[Data entries]
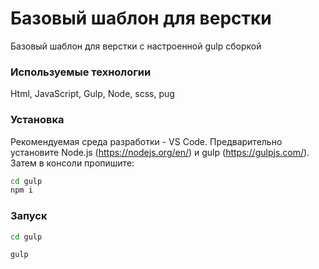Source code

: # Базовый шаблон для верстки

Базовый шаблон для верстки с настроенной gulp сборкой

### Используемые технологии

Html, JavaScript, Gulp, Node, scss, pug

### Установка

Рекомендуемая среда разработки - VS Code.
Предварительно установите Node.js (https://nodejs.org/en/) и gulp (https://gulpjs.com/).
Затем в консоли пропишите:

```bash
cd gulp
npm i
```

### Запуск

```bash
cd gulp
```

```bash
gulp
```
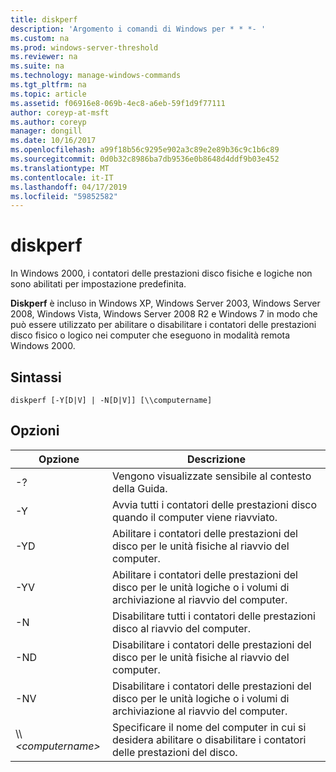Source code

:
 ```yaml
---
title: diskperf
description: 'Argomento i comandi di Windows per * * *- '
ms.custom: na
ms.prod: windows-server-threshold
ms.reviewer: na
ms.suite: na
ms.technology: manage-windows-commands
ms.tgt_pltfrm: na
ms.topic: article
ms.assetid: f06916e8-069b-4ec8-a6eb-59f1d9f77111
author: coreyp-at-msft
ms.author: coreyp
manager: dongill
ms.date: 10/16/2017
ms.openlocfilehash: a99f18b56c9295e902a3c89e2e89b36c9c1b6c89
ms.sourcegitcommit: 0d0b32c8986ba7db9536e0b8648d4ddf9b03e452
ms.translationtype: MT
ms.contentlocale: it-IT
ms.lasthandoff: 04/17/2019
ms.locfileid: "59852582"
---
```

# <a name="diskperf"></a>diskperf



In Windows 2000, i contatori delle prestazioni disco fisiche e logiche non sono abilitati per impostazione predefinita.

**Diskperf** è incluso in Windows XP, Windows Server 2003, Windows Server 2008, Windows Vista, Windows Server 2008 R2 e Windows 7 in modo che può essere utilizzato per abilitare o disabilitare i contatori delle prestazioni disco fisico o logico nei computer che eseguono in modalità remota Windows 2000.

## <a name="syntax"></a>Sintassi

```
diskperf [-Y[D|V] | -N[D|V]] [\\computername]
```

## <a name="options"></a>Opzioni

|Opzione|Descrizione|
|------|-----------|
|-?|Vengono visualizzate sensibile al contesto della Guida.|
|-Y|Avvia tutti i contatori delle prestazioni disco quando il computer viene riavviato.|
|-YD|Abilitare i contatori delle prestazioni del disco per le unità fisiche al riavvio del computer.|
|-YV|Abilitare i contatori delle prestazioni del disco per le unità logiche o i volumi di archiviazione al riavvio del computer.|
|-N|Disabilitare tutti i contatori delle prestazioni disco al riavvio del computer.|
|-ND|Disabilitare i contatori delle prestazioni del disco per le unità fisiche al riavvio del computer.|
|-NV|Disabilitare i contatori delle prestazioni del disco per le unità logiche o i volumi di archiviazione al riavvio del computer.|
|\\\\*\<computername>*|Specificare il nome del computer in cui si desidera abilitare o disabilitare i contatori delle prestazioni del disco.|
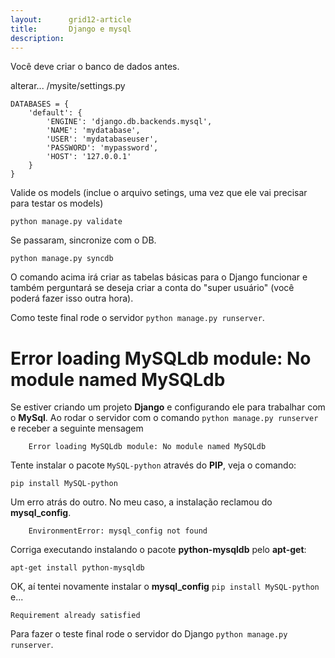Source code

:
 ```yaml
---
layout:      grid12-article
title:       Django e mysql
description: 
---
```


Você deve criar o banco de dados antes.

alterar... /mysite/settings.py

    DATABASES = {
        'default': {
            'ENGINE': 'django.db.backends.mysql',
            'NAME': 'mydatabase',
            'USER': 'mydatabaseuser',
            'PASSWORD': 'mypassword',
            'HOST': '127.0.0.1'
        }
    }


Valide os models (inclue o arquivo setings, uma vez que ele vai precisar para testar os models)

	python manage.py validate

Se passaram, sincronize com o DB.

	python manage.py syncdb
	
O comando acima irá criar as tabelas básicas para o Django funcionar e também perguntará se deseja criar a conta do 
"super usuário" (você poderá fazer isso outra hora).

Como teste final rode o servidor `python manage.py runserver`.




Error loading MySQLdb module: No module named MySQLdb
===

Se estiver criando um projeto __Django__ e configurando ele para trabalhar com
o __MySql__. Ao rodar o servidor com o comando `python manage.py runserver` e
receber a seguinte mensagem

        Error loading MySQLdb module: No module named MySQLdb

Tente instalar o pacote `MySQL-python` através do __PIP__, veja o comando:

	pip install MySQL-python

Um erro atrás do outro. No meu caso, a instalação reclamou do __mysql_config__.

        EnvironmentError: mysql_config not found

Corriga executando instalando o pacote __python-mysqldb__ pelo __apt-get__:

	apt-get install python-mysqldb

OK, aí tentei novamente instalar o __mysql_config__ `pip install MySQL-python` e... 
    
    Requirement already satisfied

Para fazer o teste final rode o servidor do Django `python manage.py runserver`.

## Instructions for the task
Would you copy each line of the records that contains "rode"?

## Exercise solution
Como teste final rode o servidor `python manage.py runserver`.
Para fazer o teste final rode o servidor do Django `python manage.py runserver`.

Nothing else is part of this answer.